> _Problem_
Please restate the data below word for word, omitting all images.

> _Available records_
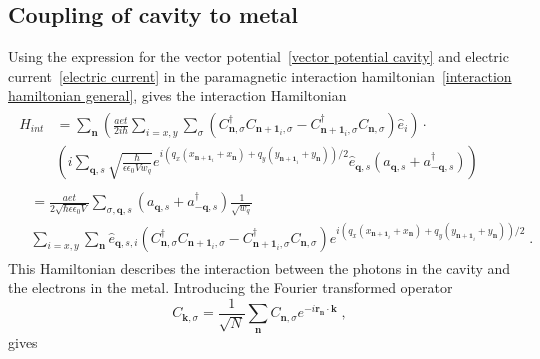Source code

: \documentclass{article}
\begin{document}
\subsection{Coupling of cavity to metal}
Using the expression for the vector potential~\cref{vector potential cavity} and electric current~\cref{electric current} in the paramagnetic interaction hamiltonian~\cref{interaction hamiltonian general}, gives the interaction Hamiltonian
\begin{align*}
    \begin{split}
    H_{int} &= \sum_{\textbf{n}} \left(\frac{aet}{2i\hbar} \sum_{i=x,y}\sum_{\sigma} (C_{\textbf{n},\sigma}^{\dagger} C_{\textbf{n} + \textbf{1}_i,\sigma} - C_{\textbf{n} + \textbf{1}_i,\sigma}^{\dagger} C_{\textbf{n},\sigma})\hat{e}_i\right) \cdot \\     
            &\left(i \sum_{\textbf{q},s} \sqrt{\frac{\hbar}{\epsilon \epsilon_0 V w_q}} e^{i\left(q_x \left(x_{\textbf{n} + \textbf{1}_i} + x_{\textbf{n}} \right) + q_y \left(y_{\textbf{n} + \textbf{1}_i} + y_{\textbf{n}} \right)\right)/2} \hat{e}_{\textbf{q},s}\left(a_{\textbf{q},s} + a_{-\textbf{q}, s}^{\dagger}\right)\right)
    \end{split}\\
    \begin{split}
            &= \frac{aet}{2\sqrt{\hbar \epsilon \epsilon_0 V} } \sum_{\sigma,\textbf{q},s} \left(a_{\textbf{q},s} + a_{-\textbf{q}, s}^{\dagger}\right) \frac{1}{\sqrt{w_q}} \\ 
            &  \sum_{i=x,y} \sum_{\textbf{n}} \hat{e}_{\textbf{q},s,i} (C_{\textbf{n},\sigma}^{\dagger} C_{\textbf{n} + \textbf{1}_i,\sigma} - C_{\textbf{n} + \textbf{1}_i,\sigma}^{\dagger} C_{\textbf{n},\sigma}) e^{i\left(q_x \left(x_{\textbf{n} + \textbf{1}_i} + x_{\textbf{n}} \right) + q_y \left(y_{\textbf{n} + \textbf{1}_i} + y_{\textbf{n}} \right)\right)/2}\;.
    \end{split}
     \label{interaction hamiltonian step 1}\textbf{}
\end{align*}
This Hamiltonian describes the interaction between the photons in the cavity and the electrons in the metal. Introducing the Fourier transformed operator
\begin{equation}
C_{\textbf{k},\sigma} = \frac{1}{\sqrt{N}} \sum_{\textbf{n}} C_{\textbf{n},\sigma} e^{-i\textbf{r}_{\textbf{n}} \cdot \textbf{k}}\;,
\label{fourier electron operator}
\end{equation}
gives
\end{document}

> _Result of this task_
Source code

: \documentclass{article}
\begin{document}
\subsection{Coupling of cavity to metal}
Using the expression for the vector potential~\cref{vector potential cavity} and electric current~\cref{electric current} in the paramagnetic interaction hamiltonian~\cref{interaction hamiltonian general}, gives the interaction Hamiltonian
\begin{align*}
    \begin{split}
    H_{int} &= \sum_{\textbf{n}} \left(\frac{aet}{2i\hbar} \sum_{i=x,y}\sum_{\sigma} (C_{\textbf{n},\sigma}^{\dagger} C_{\textbf{n} + \textbf{1}_i,\sigma} - C_{\textbf{n} + \textbf{1}_i,\sigma}^{\dagger} C_{\textbf{n},\sigma})\hat{e}_i\right) \cdot \\     
            &\left(i \sum_{\textbf{q},s} \sqrt{\frac{\hbar}{\epsilon \epsilon_0 V w_q}} e^{i\left(q_x \left(x_{\textbf{n} + \textbf{1}_i} + x_{\textbf{n}} \right) + q_y \left(y_{\textbf{n} + \textbf{1}_i} + y_{\textbf{n}} \right)\right)/2} \hat{e}_{\textbf{q},s}\left(a_{\textbf{q},s} + a_{-\textbf{q}, s}^{\dagger}\right)\right)
    \end{split}\\
    \begin{split}
            &= \frac{aet}{2\sqrt{\hbar \epsilon \epsilon_0 V} } \sum_{\sigma,\textbf{q},s} \left(a_{\textbf{q},s} + a_{-\textbf{q}, s}^{\dagger}\right) \frac{1}{\sqrt{w_q}} \\ 
            &  \sum_{i=x,y} \sum_{\textbf{n}} \hat{e}_{\textbf{q},s,i} (C_{\textbf{n},\sigma}^{\dagger} C_{\textbf{n} + \textbf{1}_i,\sigma} - C_{\textbf{n} + \textbf{1}_i,\sigma}^{\dagger} C_{\textbf{n},\sigma}) e^{i\left(q_x \left(x_{\textbf{n} + \textbf{1}_i} + x_{\textbf{n}} \right) + q_y \left(y_{\textbf{n} + \textbf{1}_i} + y_{\textbf{n}} \right)\right)/2}\;.
    \end{split}
     \label{interaction hamiltonian step 1}\textbf{}
\end{align*}
This Hamiltonian describes the interaction between the photons in the cavity and the electrons in the metal. Introducing the Fourier transformed operator
\begin{equation}
C_{\textbf{k},\sigma} = \frac{1}{\sqrt{N}} \sum_{\textbf{n}} C_{\textbf{n},\sigma} e^{-i\textbf{r}_{\textbf{n}} \cdot \textbf{k}}\;,
\label{fourier electron operator}
\end{equation}
gives
\end{document}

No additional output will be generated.